El futuro del petróleo y el gas en la Argentina
De Vaca Muerta al mercado global: la encrucijada del financiamiento
En la AOG Expo, referentes del sector advirtieron que el riesgo país y la incertidumbre política frenan las inversiones necesarias para que Vaca Muerta dé el salto exportador.
En un contexto de crecimiento y expectativas para el sector energético, la industria petrolera no se desatiende de lo que pasa con el futuro político de la Argentina. Durante la AOG Expo, un panel de expertos analizó los desafíos financieros que enfrenta el sector, revelando que, para los grandes decisores, la inversión está en suspenso.

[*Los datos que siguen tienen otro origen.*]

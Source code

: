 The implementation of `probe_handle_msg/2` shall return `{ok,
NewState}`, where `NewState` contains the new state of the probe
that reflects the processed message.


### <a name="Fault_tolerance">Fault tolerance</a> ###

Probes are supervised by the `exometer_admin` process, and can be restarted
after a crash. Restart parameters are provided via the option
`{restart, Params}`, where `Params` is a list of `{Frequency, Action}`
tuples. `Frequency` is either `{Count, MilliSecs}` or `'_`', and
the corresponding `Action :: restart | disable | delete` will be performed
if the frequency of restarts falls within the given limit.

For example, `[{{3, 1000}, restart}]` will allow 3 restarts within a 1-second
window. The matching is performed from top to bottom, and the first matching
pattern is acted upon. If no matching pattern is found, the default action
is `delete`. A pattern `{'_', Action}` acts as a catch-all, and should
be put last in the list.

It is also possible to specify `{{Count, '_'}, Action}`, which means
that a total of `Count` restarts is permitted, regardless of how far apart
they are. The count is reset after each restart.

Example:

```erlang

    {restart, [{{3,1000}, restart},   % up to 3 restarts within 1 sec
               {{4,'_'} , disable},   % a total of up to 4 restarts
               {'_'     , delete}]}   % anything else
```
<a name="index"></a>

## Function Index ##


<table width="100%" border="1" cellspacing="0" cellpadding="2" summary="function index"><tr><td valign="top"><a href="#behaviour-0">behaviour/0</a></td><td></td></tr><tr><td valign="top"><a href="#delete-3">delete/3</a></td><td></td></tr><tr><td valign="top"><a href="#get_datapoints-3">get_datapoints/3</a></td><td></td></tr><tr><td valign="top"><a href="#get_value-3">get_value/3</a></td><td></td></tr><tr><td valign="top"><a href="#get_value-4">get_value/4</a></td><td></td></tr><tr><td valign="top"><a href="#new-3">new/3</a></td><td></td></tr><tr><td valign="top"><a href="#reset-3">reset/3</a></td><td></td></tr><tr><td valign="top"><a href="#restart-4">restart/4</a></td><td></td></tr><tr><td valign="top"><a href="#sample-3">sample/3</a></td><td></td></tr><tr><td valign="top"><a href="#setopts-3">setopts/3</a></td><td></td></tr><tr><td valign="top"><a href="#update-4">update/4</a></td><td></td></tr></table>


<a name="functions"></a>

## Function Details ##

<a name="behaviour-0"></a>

Claudio Zuchovicki, presidente de Byma, fue contundente al afirmar que "La mayoría de los que ponen plata decidió esperar qué quiere la sociedad en octubre", en referencia a las próximas elecciones de medio término tras los resultados recientes en la provincia de Buenos Aires.
La Argentina se encuentra en un punto de inflexión. Zuchovicki y Daniel Dreizzen, presidente de Análisis Económico del Instituto Argentino del Petróleo y del Gas (IAPG), coincidieron en que el país logró, gracias al desarrollo de Vaca Muerta, pasar de ser una nación con reservas petroleras en declive a una con el potencial de convertirse en un actor global. Un hito que solo cuatro países en el mundo han alcanzado con éxito: Estados Unidos, Canadá, China y la Argentina.
Sin embargo, los planes de ambiciosas exportaciones se están topando con la realidad de la ejecución. Zuchovicki advirtió que los costos de la industria fueron subiendo, mientras que los precios internacionales del petróleo bajaron, generando un escenario de incertidumbre. La clave para que el sector crezca más rápido, sostuvo, es el financiamiento, aunque la industria creció en el pasado "casi sin financiamiento". Para lograr un verdadero despegue, se necesitan inversiones masivas.
El problema central, según el presidente de Byma, es la pérdida de la moneda como instrumento de ahorro a largo plazo, lo que obliga a la industria a depender del dólar y de la confianza de inversores internacionales. A diferencia de los países desarrollados, donde el mercado de capitales opera un volumen equivalente a tres veces su PBI, "en la Argentina apenas alcanza el 12%".
Zuchovicki fue tajante al señalar que el riesgo país es el principal obstáculo para la inversión privada. El hecho de que una petrolera argentina pueda obtener financiamiento más barato que el propio Estado es una señal de cambio, pero el proceso es frágil. “El peor enemigo de la inversión privada es el riesgo país, porque un país es soberano y nunca quiebra, por lo tanto, debería ser menor que el riesgo privado", reflexionó.
El debate político reciente, centrado en la discusión sobre si la sociedad prioriza la propiedad privada o el rol del Estado, ha sumado una capa de incertidumbre que los inversores no están dispuestos a ignorar. "Si solo discuto las formas no discuto el camino", aseveró Zuchovicki, haciendo referencia a los conflictos que se dan en el ámbito político. Los inversores, explicó, están esperando para ver si la sociedad va a elegir "respeto por los contratos y si el privado sea protagonista de lo que viene o que el Estado maneje todo".
Otro de los grandes lastres del sector es el costo del financiamiento. Zuchovicki lo explicó con un simple ejemplo: mientras que en otros países las empresas se financian a tasas de 4% o 6% anual, en la Argentina las tasas pueden alcanzar el 9%. Esta diferencia de 3 puntos porcentuales es demoledora a largo plazo, ya que “es el doble del capital a 5 años”. Esta sobretasa inhibe las inversiones y resta competitividad a las empresas argentinas, que necesitan una ventaja mucho mayor para compensar los altos costos financieros.
El economista concluyó con una reflexión sobre el futuro de la Argentina. Si el país logra superar el actual momento de incertidumbre política, podrá aprovechar el potencial del sector energético y el avance tecnológico para generar divisas. Sin embargo, para ello es fundamental que la sociedad se decida y transmita una señal clara a los mercados. "Por suerte nos vamos a enterar rápido qué tipo de sociedad queremos vivir", concluyó, dejando en claro que las próximas elecciones no solo definirán un gobierno, sino también el rumbo económico del país.